### EXERCISE OBJECTIVE
Two lines in the data below mark the range: the one with "0.10 liter of $0.5" and the one with "of 1.0 liter.". Return both, along with every line between them, exactly.

### RECORDS FOR THE TASK
▽
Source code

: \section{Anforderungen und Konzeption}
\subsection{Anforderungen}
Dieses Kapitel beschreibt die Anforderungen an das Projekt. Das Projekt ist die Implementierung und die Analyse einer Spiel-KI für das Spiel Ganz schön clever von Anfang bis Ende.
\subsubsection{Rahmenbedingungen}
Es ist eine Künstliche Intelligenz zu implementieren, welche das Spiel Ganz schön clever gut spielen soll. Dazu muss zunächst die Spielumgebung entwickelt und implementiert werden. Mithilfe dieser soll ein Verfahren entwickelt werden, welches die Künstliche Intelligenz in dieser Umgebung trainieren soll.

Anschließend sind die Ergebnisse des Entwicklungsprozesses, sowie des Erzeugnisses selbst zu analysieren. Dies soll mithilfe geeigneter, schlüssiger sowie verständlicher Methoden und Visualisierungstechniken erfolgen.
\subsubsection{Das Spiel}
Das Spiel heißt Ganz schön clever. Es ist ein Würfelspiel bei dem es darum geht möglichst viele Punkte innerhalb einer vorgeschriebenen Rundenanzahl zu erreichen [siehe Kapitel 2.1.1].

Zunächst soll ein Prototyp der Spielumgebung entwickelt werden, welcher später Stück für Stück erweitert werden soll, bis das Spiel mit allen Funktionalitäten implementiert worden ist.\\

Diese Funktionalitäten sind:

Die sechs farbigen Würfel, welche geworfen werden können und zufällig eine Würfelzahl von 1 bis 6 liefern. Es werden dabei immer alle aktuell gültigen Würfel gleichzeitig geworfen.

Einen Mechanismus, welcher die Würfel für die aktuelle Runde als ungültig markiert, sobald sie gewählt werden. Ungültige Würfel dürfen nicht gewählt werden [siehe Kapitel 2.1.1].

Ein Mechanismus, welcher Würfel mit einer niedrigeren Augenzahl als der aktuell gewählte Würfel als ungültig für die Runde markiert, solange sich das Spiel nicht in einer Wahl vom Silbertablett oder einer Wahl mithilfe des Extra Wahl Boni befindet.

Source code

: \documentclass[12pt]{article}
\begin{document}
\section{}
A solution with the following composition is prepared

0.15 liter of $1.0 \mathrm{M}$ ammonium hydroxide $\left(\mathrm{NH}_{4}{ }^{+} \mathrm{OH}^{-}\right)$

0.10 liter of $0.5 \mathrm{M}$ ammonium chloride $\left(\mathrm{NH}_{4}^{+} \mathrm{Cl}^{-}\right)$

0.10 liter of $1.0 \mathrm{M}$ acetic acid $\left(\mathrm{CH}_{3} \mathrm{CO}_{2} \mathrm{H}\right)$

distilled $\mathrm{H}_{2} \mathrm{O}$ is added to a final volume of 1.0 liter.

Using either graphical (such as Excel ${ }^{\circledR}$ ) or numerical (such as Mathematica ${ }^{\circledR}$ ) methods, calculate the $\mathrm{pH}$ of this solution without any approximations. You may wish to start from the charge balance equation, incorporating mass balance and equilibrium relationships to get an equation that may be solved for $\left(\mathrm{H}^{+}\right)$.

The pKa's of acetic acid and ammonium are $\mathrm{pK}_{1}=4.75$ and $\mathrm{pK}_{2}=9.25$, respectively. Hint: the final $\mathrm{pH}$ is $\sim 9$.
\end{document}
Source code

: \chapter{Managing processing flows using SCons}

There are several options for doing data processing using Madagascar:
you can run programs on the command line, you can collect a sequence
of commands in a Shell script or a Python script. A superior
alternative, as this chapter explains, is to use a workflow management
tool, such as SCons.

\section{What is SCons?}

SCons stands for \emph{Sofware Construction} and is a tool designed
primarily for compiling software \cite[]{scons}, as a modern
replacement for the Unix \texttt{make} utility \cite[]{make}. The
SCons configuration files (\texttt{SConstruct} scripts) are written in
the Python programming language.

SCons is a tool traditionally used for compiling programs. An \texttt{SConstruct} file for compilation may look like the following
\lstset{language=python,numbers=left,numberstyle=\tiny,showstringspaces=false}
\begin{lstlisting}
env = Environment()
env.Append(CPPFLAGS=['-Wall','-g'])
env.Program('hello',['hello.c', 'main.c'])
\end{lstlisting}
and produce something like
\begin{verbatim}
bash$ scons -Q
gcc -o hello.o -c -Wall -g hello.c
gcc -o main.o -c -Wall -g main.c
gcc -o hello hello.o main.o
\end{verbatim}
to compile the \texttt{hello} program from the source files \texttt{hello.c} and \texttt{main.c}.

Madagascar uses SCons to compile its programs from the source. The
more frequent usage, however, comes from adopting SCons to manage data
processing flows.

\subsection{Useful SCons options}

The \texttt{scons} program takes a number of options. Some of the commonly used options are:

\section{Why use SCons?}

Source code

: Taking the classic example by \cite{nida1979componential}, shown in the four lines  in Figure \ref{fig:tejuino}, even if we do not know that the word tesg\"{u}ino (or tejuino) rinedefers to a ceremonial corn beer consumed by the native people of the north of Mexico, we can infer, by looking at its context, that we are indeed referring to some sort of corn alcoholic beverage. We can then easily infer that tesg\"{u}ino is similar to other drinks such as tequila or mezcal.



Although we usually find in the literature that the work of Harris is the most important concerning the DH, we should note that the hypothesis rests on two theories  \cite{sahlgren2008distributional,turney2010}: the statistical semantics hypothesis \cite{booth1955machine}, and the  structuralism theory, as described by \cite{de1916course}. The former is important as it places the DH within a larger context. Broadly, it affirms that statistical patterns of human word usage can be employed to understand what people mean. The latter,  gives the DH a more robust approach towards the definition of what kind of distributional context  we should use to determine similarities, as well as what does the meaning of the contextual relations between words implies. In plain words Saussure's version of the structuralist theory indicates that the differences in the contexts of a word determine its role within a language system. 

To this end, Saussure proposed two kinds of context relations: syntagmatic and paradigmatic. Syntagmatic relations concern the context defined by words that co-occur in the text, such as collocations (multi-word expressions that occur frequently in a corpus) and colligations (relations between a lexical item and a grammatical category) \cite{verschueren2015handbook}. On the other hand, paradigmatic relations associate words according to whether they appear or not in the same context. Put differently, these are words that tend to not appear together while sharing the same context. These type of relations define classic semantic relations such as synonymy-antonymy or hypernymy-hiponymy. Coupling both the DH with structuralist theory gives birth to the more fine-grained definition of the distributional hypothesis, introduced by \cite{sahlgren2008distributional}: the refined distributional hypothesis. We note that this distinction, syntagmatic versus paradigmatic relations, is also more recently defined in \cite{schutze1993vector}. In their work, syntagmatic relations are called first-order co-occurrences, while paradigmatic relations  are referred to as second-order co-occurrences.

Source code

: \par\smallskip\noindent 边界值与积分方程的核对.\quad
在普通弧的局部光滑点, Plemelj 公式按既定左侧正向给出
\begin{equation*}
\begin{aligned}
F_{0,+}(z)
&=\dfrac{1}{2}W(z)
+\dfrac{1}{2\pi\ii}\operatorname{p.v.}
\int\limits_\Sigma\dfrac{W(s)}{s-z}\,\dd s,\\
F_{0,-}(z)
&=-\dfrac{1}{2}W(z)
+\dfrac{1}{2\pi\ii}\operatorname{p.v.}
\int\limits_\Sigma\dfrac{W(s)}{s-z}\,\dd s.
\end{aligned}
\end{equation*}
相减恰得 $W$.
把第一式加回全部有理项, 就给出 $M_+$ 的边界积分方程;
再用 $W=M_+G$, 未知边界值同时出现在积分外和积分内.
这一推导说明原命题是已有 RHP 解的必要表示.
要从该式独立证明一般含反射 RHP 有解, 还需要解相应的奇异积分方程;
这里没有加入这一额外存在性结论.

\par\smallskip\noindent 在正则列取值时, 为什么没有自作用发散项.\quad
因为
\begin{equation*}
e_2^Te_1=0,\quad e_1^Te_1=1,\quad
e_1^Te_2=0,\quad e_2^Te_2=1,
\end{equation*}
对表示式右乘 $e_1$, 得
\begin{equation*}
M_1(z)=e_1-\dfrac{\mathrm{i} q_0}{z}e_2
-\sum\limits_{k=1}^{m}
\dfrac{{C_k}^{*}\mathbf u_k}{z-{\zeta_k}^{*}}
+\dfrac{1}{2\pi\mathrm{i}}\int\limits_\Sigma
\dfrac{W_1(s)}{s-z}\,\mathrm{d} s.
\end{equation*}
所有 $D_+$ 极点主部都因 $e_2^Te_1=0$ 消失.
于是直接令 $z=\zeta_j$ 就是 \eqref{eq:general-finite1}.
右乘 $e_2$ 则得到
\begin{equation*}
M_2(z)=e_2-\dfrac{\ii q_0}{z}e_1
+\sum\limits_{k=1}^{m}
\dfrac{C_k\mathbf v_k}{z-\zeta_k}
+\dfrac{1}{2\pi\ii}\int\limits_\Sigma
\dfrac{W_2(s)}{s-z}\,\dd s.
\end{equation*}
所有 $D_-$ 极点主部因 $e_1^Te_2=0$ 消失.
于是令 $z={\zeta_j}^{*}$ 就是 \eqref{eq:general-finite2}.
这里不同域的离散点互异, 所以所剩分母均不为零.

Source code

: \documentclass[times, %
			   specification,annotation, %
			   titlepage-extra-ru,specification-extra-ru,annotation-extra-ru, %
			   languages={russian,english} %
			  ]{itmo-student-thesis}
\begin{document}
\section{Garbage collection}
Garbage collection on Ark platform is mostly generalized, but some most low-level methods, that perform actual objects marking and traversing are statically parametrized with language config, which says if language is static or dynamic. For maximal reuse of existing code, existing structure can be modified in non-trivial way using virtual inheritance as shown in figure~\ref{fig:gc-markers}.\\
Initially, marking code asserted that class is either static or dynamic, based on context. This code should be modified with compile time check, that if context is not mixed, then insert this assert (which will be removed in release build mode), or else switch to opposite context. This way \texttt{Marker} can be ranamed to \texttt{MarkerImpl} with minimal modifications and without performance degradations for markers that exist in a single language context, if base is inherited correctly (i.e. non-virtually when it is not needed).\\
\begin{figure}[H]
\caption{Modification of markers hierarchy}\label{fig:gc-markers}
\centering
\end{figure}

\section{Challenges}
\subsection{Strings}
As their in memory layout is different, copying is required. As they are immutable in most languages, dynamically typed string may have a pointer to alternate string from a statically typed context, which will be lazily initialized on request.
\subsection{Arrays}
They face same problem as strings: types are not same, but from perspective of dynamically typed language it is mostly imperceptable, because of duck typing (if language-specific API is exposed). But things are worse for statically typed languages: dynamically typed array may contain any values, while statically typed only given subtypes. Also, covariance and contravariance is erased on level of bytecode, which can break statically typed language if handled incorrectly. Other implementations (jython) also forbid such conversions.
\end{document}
△
### FINISHED EXERCISE
0.10 liter of $0.5 \mathrm{M}$ ammonium chloride $\left(\mathrm{NH}_{4}^{+} \mathrm{Cl}^{-}\right)$

0.10 liter of $1.0 \mathrm{M}$ acetic acid $\left(\mathrm{CH}_{3} \mathrm{CO}_{2} \mathrm{H}\right)$

distilled $\mathrm{H}_{2} \mathrm{O}$ is added to a final volume of 1.0 liter.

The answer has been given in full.